Medical Expulsive Therapy

  • Ξ±-blockers or calcium channel blockers for ureteral stones <10 mm if stable and no infection.

Surgery/Procedures

  • Congenital UPJ obstruction: pyeloplasty (open/laparoscopic) or endopyelotomy.
  • Nephrolithiasis: extracorporeal shock wave lithotripsy (ESWL) or ureteroscopy.
  • Transitional cell carcinoma: nephroureterectomy.
  • Retroperitoneal fibrosis: ureterolysis.
  • Prostate obstruction: TURP or prostatectomy.

ONGOING CARE

  • Monitor renal function and blood pressure until stabilized.
  • Repeat imaging (ultrasound) to assess resolution.
  • Consider diuretic renal scan if persistent hydronephrosis.

PROGNOSIS

  • Depends on cause, presence of infection, degree and duration of obstruction.
  • Some recovery possible despite days of obstruction.
  • Delayed treatment risks irreversible renal damage.

COMPLICATIONS

  • Urinary stasis β†’ infection and stones.
  • Renal atrophy and loss of function.
  • Spontaneous calyceal rupture with urine extravasation.
  • Postobstructive diuresis: polyuria after obstruction relief; managed with hypotonic fluids to avoid volume overload.

REFERENCES

  1. Worster A, Preyra I, Weaver B, et al.

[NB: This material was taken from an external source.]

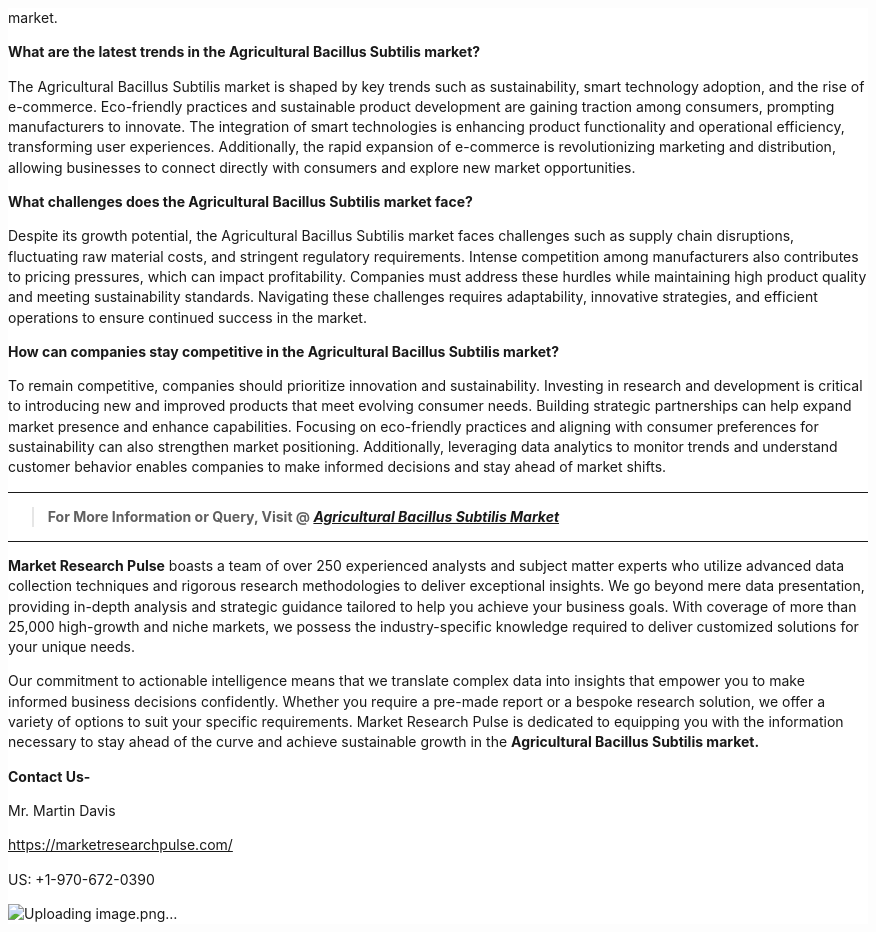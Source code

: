 market.</p><p><strong>What are the latest trends in the Agricultural Bacillus Subtilis market?</strong></p><p>The Agricultural Bacillus Subtilis market is shaped by key trends such as sustainability, smart technology adoption, and the rise of e-commerce. Eco-friendly practices and sustainable product development are gaining traction among consumers, prompting manufacturers to innovate. The integration of smart technologies is enhancing product functionality and operational efficiency, transforming user experiences. Additionally, the rapid expansion of e-commerce is revolutionizing marketing and distribution, allowing businesses to connect directly with consumers and explore new market opportunities.</p><p><strong>What challenges does the Agricultural Bacillus Subtilis market face?</strong></p><p>Despite its growth potential, the Agricultural Bacillus Subtilis market faces challenges such as supply chain disruptions, fluctuating raw material costs, and stringent regulatory requirements. Intense competition among manufacturers also contributes to pricing pressures, which can impact profitability. Companies must address these hurdles while maintaining high product quality and meeting sustainability standards. Navigating these challenges requires adaptability, innovative strategies, and efficient operations to ensure continued success in the market.</p><p><strong>How can companies stay competitive in the Agricultural Bacillus Subtilis market?</strong></p><p>To remain competitive, companies should prioritize innovation and sustainability. Investing in research and development is critical to introducing new and improved products that meet evolving consumer needs. Building strategic partnerships can help expand market presence and enhance capabilities. Focusing on eco-friendly practices and aligning with consumer preferences for sustainability can also strengthen market positioning. Additionally, leveraging data analytics to monitor trends and understand customer behavior enables companies to make informed decisions and stay ahead of market shifts.</p><hr /><blockquote><p><strong>For More Information or Query, Visit @&nbsp;<em><a href="https://marketresearchpulse.com/report/102213/agricultural-bacillus-subtilis-market?utm_source=Linkedin&utm_medium=0114">Agricultural Bacillus Subtilis Market</a></em></strong></p></blockquote><hr /><p><strong>Market Research Pulse</strong> boasts a team of over 250 experienced analysts and subject matter experts who utilize advanced data collection techniques and rigorous research methodologies to deliver exceptional insights. We go beyond mere data presentation, providing in-depth analysis and strategic guidance tailored to help you achieve your business goals. With coverage of more than 25,000 high-growth and niche markets, we possess the industry-specific knowledge required to deliver customized solutions for your unique needs.</p><p>Our commitment to actionable intelligence means that we translate complex data into insights that empower you to make informed business decisions confidently. Whether you require a pre-made report or a bespoke research solution, we offer a variety of options to suit your specific requirements. Market Research Pulse is dedicated to equipping you with the information necessary to stay ahead of the curve and achieve sustainable growth in the <strong>Agricultural Bacillus Subtilis market.</strong></p><p><strong>Contact Us-</strong></p><p>Mr. Martin Davis</p><p>https://marketresearchpulse.com/</p><p>US: +1-970-672-0390</p>
![Uploading image.png…]()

The accuracy of noncontrast helical computed tomography versus intravenous pyelography in the diagnosis of suspected acute urolithiasis: a meta-analysis. Ann Emerg Med. 2002;40(3):280-286.
  2. Ramsey S, Robertson A, Ablett MJ, et al. Evidence-based drainage of infected hydronephrosis secondary to ureteric calculi. J Endourol. 2010;24(2):185-189.
  3. Seitz C, Liatsikos E, Porpiglia F, et al. Medical therapy to facilitate the passage of stones: what is the evidence? Eur Urol. 2009;56(3):455-471.
  4. Aboumarzouk OM, Kata SG, Keeley FX, et al. Extracorporeal shock wave lithotripsy (ESWL) versus ureteroscopic management for ureteric calculi. Cochrane Database Syst Rev. 2011;(12):CD006029.
  5. Shen P, Jiang M, Yang J, et al. Use of ureteral stent in extracorporeal shock wave lithotripsy for upper urinary calculi: a systematic review and metaanalysis. J Urol. 2011;186(4):1328-1335.
  6. Cohen EP, Sobrero M, Roxe DM, et al. Reversibility of long-standing urinary tract obstruction requiring long-term dialysis. Arch Intern Med. 1992;152(1):177-179.

Clinical Pearls

  • Ultrasound and noncontrast CT identify most causes of hydronephrosis.
  • Relief of obstruction is the primary treatment.
  • Prompt drainage required for infected hydronephrosis (pyonephrosis).
  • Postobstructive diuresis is managed with careful fluid replacement avoiding volume overload.